Among the birds in the tangle was a large flock of northern fox sparrows, whose vigorous and continuous scratching in the bared spots made a most lively and cheery commotion. Many of them were splashing about in tiny pools of snow-water, melted partly by the sun and partly by the warmth of their bodies as they bathed. One would hop to a softening bit of snow at the base of a tussock, keel over and begin to flop, soon sending up a shower of sparkling drops from his rather chilly tub. A winter snow-water bath seemed a necessity, a luxury indeed; for they all indulged, splashing with the same purpose and zest that they put into their scratching among the leaves.

A much bigger splashing drew me quietly through the bushes to find a marsh hawk giving himself a Christmas souse. The scratching, washing, and talking of the birds; the masses of green in the cedars, holly, and laurels; the glowing colors of the berries against the snow; the blue of the sky, and the golden warmth of the light made Christmas in the heart of the noon, that the very swamp seemed to feel.

Two months later there was to be scant picking here, for this was the beginning of the severest winter I ever knew. From this very ridge, in February, I had reports of berries gone, of birds starving, of whole coveys of quail frozen dead in the snow; but neither the birds nor I dreamed to-day of any such hunger and death. A flock of robins whirled into the cedars above me; a pair of cardinals whistled back and forth; tree sparrows, juncos, nuthatches, chickadees, and cedar-birds cheeped among the trees and bushes; and from the farm lands at the top of the slope rang the calls of meadowlarks.

Halfway up the hill I stopped under a blackjack oak, where, in the thin snow, there were signs of something like a Christmas revel. The ground was sprinkled with acorn-shells and trampled over with feet of several kinds and sizes,—quail, jay, and partridge feet; rabbit, squirrel, and mouse feet, all over the snow as the feast of acorns had gone on. Hundreds of the acorns were lying about, gnawed away at the cup end, where the shell was thinnest, many of them further broken and cleaned out by the birds.

As I sat studying the signs in the snow, my eye caught a tiny trail leading out from the others straight away toward a broken pile of cord-wood. The tracks were planted one after the other, so directly in line as to seem like the prints of a single foot. “That’s a weasel’s trail,” I said, “the death’s-head at this feast,” and followed it slowly to the pile of wood. A shiver crept over me as I felt, even sooner than I saw, a pair of small, sinister eyes fixed upon mine. The evil pointed head, heavy but alert, and with a suggestion of fierce strength out of all proportion to the slender body, was watching me from between the sticks of cord-wood.

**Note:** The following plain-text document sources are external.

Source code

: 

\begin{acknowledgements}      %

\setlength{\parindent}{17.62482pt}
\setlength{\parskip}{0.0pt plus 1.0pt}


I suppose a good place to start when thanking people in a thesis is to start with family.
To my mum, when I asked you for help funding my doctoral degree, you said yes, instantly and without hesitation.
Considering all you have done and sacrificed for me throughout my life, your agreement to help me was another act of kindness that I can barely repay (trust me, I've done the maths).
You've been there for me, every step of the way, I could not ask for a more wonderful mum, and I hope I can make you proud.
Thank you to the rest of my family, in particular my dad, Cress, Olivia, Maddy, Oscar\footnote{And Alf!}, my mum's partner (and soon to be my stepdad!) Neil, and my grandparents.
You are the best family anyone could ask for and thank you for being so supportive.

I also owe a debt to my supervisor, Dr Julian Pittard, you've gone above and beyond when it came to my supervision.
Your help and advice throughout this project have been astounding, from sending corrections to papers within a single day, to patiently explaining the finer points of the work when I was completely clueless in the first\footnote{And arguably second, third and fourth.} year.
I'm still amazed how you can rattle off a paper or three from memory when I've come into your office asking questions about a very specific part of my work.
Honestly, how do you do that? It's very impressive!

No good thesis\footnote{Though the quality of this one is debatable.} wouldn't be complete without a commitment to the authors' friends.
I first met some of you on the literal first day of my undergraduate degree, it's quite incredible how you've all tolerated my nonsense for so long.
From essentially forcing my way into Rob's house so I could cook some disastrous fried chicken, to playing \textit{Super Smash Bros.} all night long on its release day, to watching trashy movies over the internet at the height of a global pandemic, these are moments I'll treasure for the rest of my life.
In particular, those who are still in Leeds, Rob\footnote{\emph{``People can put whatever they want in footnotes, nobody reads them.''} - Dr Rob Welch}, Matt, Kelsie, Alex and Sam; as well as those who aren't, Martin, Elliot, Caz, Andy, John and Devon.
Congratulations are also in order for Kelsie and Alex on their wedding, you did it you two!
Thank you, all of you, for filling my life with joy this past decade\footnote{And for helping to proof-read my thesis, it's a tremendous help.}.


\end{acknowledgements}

And just so had it been watching the mice and the rabbits and the birds feasting under the tree!

I packed a ball of snow round and hard, slipped forward upon my knees and hurled it. Spat! it struck the end of a stick within an inch of the ugly head, nearly filling the crevice with snow. Instantly the head appeared at another crack, and another ball struck viciously beside it. Now it was back where it first appeared, nor did it flinch for the next ball, or the next. The third went true, striking with a chug and packing the crack. But the black, hating eyes were still watching me a foot lower down.

It is not all peace and good-will in the Christmas woods. But happily the weasels are few. More friendly and timid eyes were watching me than bold and murderous. It was foolish to want to kill—even the weasel, for one’s woods are what one makes them. And so I let the man with the gun, who just then chanced along, think that I had turned boy again, and was snowballing the woodpile just for the fun of trying to hit the end of the biggest stick.